Maigret discovers photographs in Gorskin's hotel room which lead him to believe that both Oppenheim and Yurevich are really Hans Johansson, an Estonian citizen born in Pskov, Russia. He returns to Fécamp and discovers Johansson hiding under a pier. After a short struggle on the rocky seashore, Johansson gives himself up. Maigret leads him to a nearby inn where they take a room to dry off.

While drinking a bottle of rum, Hans explains that his twin brother Pietr recruited Mortimer-Levington to finance a fleet of ships to smuggle alcoholic drinks to the United States, then under prohibition. Hans forged documents for Pietr, giving him the new identity of Olaf Swann. Under this identity, Pietr married Hans' girlfriend, Berthe, in Fécamp. Hans went to Paris where he met Gorskin who fell in love with him. However, he was still in love with Berthe and stalked her during his extended drinking binges in Fécamp whenever Pietr was away. Berthe knew that Hans was Pietr's brother and admonished him for not being more like her husband, so Hans killed Pietr and assumed his identity. After Mortimer-Levington became suspicious of Hans, Hans fled to Fécamp dressed as a tramp. He visited Berthe, telling her that he was wanted for theft. Berthe saw Maigret off, then told Hans to leave the house.
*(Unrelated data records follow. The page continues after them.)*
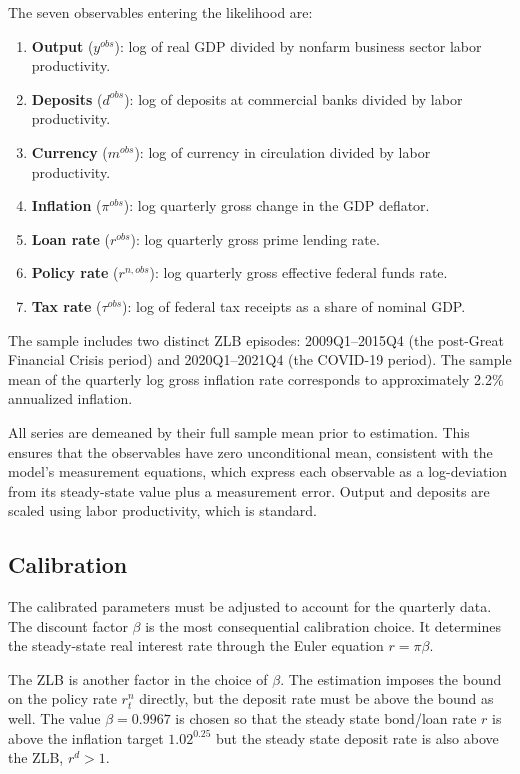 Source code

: \documentclass[]{article}
\begin{document}
The seven observables entering the likelihood are:
\begin{enumerate}
  \item \textbf{Output} ($y^{obs}$): log of real GDP divided by nonfarm business sector labor productivity.
  \item \textbf{Deposits} ($d^{obs}$): log of deposits at commercial banks divided by labor productivity.
   \item \textbf{Currency} ($m^{obs}$): log of currency in circulation divided by labor productivity.
  \item \textbf{Inflation} ($\pi^{obs}$): log quarterly gross change in the GDP deflator.
  \item \textbf{Loan rate} ($r^{obs}$): log quarterly gross prime lending rate.
  \item \textbf{Policy rate} ($r^{n,obs}$): log quarterly gross effective federal funds rate.
  \item \textbf{Tax rate} ($\tau^{obs}$): log of federal tax receipts as a share of nominal GDP.
\end{enumerate}

The sample includes two distinct ZLB episodes: 2009Q1--2015Q4 (the post-Great Financial Crisis period) and 2020Q1--2021Q4 (the COVID-19 period).  The sample mean of the quarterly log gross inflation rate corresponds to approximately 2.2\% annualized inflation.

All series are demeaned by their full sample mean prior to estimation.  This ensures that the observables have zero unconditional mean, consistent with the model's measurement equations, which express each observable as a log-deviation from its steady-state value plus a measurement error. Output and deposits are scaled using labor productivity, which is standard.

\subsection{Calibration}

The calibrated parameters must be adjusted to account for the quarterly data. The discount factor $\beta$ is the most consequential calibration choice.  It determines the steady-state real interest rate through the Euler equation $r=\pi \beta$.

The ZLB is another factor in the choice of $\beta$. The estimation imposes the bound on the policy rate $r^{n}_{t}$ directly, but the deposit rate must be above the bound as well. The value $\beta = 0.9967$ is chosen so that the steady state bond/loan rate $r$ is above the inflation target $1.02^{0.25}$ but the steady state deposit rate is also above the ZLB, $r^{d}>1$.
\end{document}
Returning to Paris as Oppenheim, Hans learned from Gorskin that Mortimer-Levington had visited her and had discovered Hans' true identity. She killed Mortimer-Levington to protect her relationship with Hans. Maigret allows the drunk and broken Hans to take Maigret's service revolver and shoot himself.

== Background ==
In the spring of 1929, Simenon set off for a tour of northern France, Belgium and Holland in his boat, the Ostrogoth. He had begun contributing detective stories to a new magazine called Détective and also published popular novels, mainly with the publisher Fayard.
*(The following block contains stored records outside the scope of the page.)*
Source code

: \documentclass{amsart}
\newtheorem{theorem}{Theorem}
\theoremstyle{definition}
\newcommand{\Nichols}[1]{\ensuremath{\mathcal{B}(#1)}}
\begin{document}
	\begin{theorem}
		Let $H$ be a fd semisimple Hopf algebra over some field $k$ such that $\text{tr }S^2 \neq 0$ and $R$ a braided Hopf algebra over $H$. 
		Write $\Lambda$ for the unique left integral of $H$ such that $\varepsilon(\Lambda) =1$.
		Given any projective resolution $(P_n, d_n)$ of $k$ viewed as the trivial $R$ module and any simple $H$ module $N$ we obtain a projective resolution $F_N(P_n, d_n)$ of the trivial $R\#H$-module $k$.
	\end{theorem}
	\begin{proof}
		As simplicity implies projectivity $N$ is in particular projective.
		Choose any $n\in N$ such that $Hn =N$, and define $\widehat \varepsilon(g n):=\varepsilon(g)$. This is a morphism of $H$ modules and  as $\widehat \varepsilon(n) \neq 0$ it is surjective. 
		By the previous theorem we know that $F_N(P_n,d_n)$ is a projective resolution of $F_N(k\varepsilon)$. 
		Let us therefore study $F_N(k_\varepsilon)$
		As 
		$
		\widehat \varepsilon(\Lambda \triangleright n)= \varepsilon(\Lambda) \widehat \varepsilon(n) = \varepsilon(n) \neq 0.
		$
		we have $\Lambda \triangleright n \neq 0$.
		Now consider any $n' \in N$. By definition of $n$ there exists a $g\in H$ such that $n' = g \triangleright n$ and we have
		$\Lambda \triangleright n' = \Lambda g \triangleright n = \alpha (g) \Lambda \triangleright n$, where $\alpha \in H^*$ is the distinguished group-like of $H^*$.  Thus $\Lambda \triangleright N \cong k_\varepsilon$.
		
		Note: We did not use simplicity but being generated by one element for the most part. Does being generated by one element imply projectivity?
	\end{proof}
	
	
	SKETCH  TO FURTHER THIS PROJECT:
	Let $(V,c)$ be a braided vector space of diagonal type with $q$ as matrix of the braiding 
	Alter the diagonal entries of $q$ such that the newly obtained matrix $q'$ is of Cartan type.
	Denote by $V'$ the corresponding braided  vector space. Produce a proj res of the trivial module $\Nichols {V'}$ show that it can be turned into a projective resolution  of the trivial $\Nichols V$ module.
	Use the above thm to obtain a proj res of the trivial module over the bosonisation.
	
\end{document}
During his northern tour, Simenon wrote three popular novels which featured a police inspector named Maigret: Train de nuit (Night Train), La femme rousse (The Red-Headed Woman) and La maison de l'inquiétude (The House of Anxiety). He began working on Train de nuit, or possibly Pietr-le-Letton (Pietr the Latvian), in September 1929 when the Ostrogoth was undergoing repairs in the Dutch city of Delfzijl.
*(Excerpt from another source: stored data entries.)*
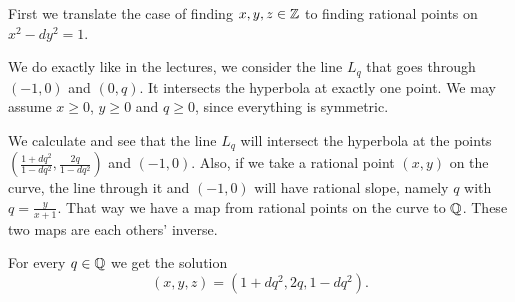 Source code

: \newcommand{\sheet}{9}




\maketitle

\begin{exercise}{1}
    First we translate the case of finding $x, y, z \in \mathbb{Z}$ to finding rational
    points on $x^2 - d y^2 = 1$.

    We do exactly like in the lectures, we consider the line $L_q$ that goes
    through $(-1, 0)$ and $(0, q)$. It intersects the hyperbola at exactly one
    point. We may assume $x \geq 0$, $y \geq 0$ and $q \geq 0$, since everything
    is symmetric.

    We calculate and see that the line $L_q$ will intersect the hyperbola at the
    points $\left( \frac{1+dq^2}{1-dq^2}, \frac{2q}{1-dq^2} \right)$ and $(-1,
    0)$. Also, if we take a rational point $(x, y)$ on the curve, the line
    through it and $(-1, 0)$ will have rational slope, namely $q$ with $q =
    \frac{y}{x+1}$. That way we have a map from rational points on the curve to
    $\mathbb{Q}$. These two maps are each others' inverse.

    For every $q \in \mathbb{Q}$ we get the solution
    \begin{equation*}
        (x, y, z) = (1 + dq^2, 2q, 1 - dq^2).
    \end{equation*}
\end{exercise}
On his return to Paris in April 1930, Simenon completed Pietr-le-Letton, the first novel in which Chief Inspector Maigret of the Paris mobile crime brigade was a fully developed character. The novel was serialised in Fayard's magazine Ric et Rac later that year. Simenon considered this the first "true" Maigret novel, and it was the first fictional work to appear under Simenon's real name.

Simenon stated that he invented Maigret while drinking in a cafe and imagining a Parisian policeman: "a large powerfully built gentleman...a pipe, a bowler hat, a thick overcoat."

==Other titles==
The book has been translated three times into English: In 1933, by Anthony Abbot as The Strange Case of Peter the Lett; in 1963 by Daphne Woodward as Maigret and the Enigmatic Lett; and in 2013 by David Bellos as Pietr the Latvian.

==Adaptations==
The story has been adapted for television three times: In English in 1963 (with Rupert Davies in the main role); in Dutch in 1967 (Jan Teulings); and in French in 1972 (Jean Richard).